At about 10:50 a.m. ET a friend of mine said to me: "What happened to Apple? It just dropped $15 in a few minutes!"
Although we are waiting for news on the new iPads, there was no immediate news that would cause the stock to drop.
Welcome to the now-familiar era of momentum trading.
It likely all started when Netflix (NFLX), which opened up nine percent (at $387.84) and immediately began moving lower...but when it dropped below the previous day's close of $354.99, volume picked up and the momentum traders piled on...within six or seven minutes it went to$337 or so on heavy volume.

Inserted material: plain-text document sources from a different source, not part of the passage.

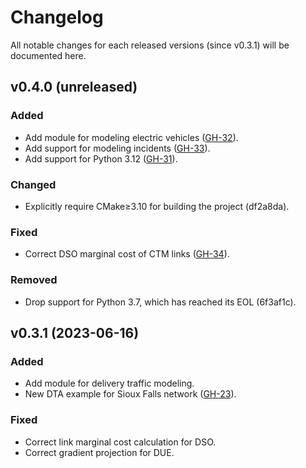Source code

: # Changelog

All notable changes for each released versions (since v0.3.1) will be documented
here.

## v0.4.0 (unreleased)

### Added

- Add module for modeling electric vehicles ([GH-32]).
- Add support for modeling incidents ([GH-33]).
- Add support for Python 3.12 ([GH-31]).

[GH-31]: https://github.com/maccmu/macposts/pull/31
[GH-32]: https://github.com/maccmu/macposts/pull/32
[GH-33]: https://github.com/maccmu/macposts/pull/33

### Changed

- Explicitly require CMake≥3.10 for building the project (df2a8da).

### Fixed

- Correct DSO marginal cost of CTM links ([GH-34]).

[GH-34]: https://github.com/maccmu/macposts/pull/34

### Removed

- Drop support for Python 3.7, which has reached its EOL (6f3af1c).

## v0.3.1 (2023-06-16)

### Added

- Add module for delivery traffic modeling.
- New DTA example for Sioux Falls network ([GH-23]).

[GH-23]: https://github.com/maccmu/macposts/pull/23

### Fixed

- Correct link marginal cost calculation for DSO.
- Correct gradient projection for DUE.
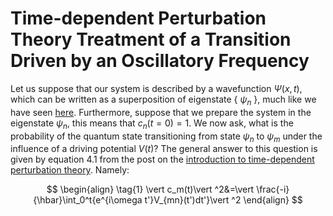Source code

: # Time-dependent Perturbation Theory Treatment of a Transition Driven by an Oscillatory Frequency

Let us suppose that our system is described by a wavefunction $\Psi(x,t)$, which can be written as a superposition of eigenstate
  \{ $\psi_n$ \}, much like we have seen [here](time_dependentPT.md). Furthermore, suppose that we prepare the system in the eigenstate $\psi_n$, 
this means that $c_n(t=0)=1$. We now ask, what is the probability of the quantum state transitioning from state $\psi_n$ to $\psi_m$ under 
the influence of a driving potential $V(t)$?  The general answer to this question is given by
equation $4.1$ from the post on the [introduction to time-dependent perturbation theory](time_dependentPT.md). Namely:

$$
\begin{align}
\tag{1}
\vert c_m(t)\vert ^2&=\vert \frac{-i}{\hbar}\int_0^t{e^{i\omega t'}V_{mn}(t')dt'}\vert ^2
\end{align}
$$

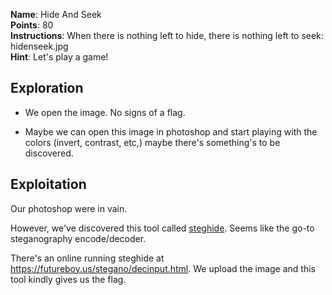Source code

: **Name**: Hide And Seek  
**Points**: 80  
**Instructions**: When there is nothing left to hide, there is nothing left to seek: hidenseek.jpg  
**Hint**: Let's play a game!  

## Exploration

- We open the image. No signs of a flag.

- Maybe we can open this image in photoshop and start playing with the colors (invert, contrast, etc,) maybe there's something's to be discovered.

## Exploitation

Our photoshop were in vain.  

However, we've discovered this tool called [steghide](http://steghide.sourceforge.net/). Seems like the go-to steganography encode/decoder.

There's an online running steghide at https://futureboy.us/stegano/decinput.html. We upload the image and this tool kindly gives us the flag. 

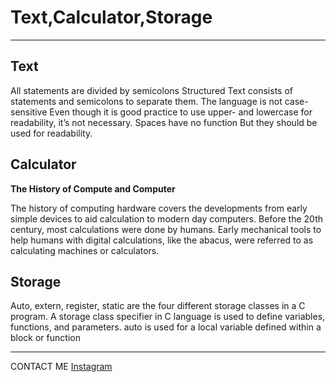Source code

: # Text,Calculator,Storage 

***

## Text

All statements are divided by semicolons Structured Text consists of statements and semicolons to separate them.
The language is not case-sensitive Even though it is good practice to use upper- and lowercase for readability, it’s not necessary.
Spaces have no function But they should be used for readability.

## Calculator

**The History of Compute and Computer**
 
 The history of computing hardware covers the developments from early simple devices to aid calculation to modern day computers. Before the 20th century, most calculations were done by humans. Early mechanical tools to help humans with digital calculations, like the abacus, were referred to as calculating machines or calculators.
 

## Storage

Auto, extern, register, static are the four different storage classes in a C program. A storage class specifier in C language is used to define variables, functions, and parameters. auto is used for a local variable defined within a block or function


***


CONTACT ME
[Instagram](https://www.instagram.com/sambusa.man/ "Fikertech")
 

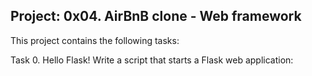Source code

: Project: 0x04. AirBnB clone - Web framework 
-----------------------------------------------
This project contains the following tasks:  

Task 0. Hello Flask! 
Write a script that starts a Flask web application:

Predictably, all the big momentum names started going south, fast. Not just the usual suspects like Linkedin (LNKD) or Facebook (FB), but even Chinese internet names like Baidu (BIDU) and Sina (SINA) headed south fast.
In other words, there is a group of stocks that are heavily traded because they are 1) liquid (heavy volume), and 2) volatile (high beta). These are the characteristics that high-frequency traders, and even just plain old day traders, crave.
But when you can set the computers up to trade instantaneously, this is what you get in a very short period: a crowded, one-sided trade.
The Dow shed 70 points in about 15 minutes.
It's enough to make you nostalgic for specialists and SOES bandits. And if you know what a SOES bandit is, you've been around way too long.
Elsewhere, the early market gains were fueled by a collapse in bond yields around the disappointing September jobs report. Yields on the 10-year went from 2.58 percent to 2.54 immediately (a 3-month low), and to as low as 2.52 percent as the market opened; the dollar index dropped to its lowest level since February, and gold popped to its highest level in a month.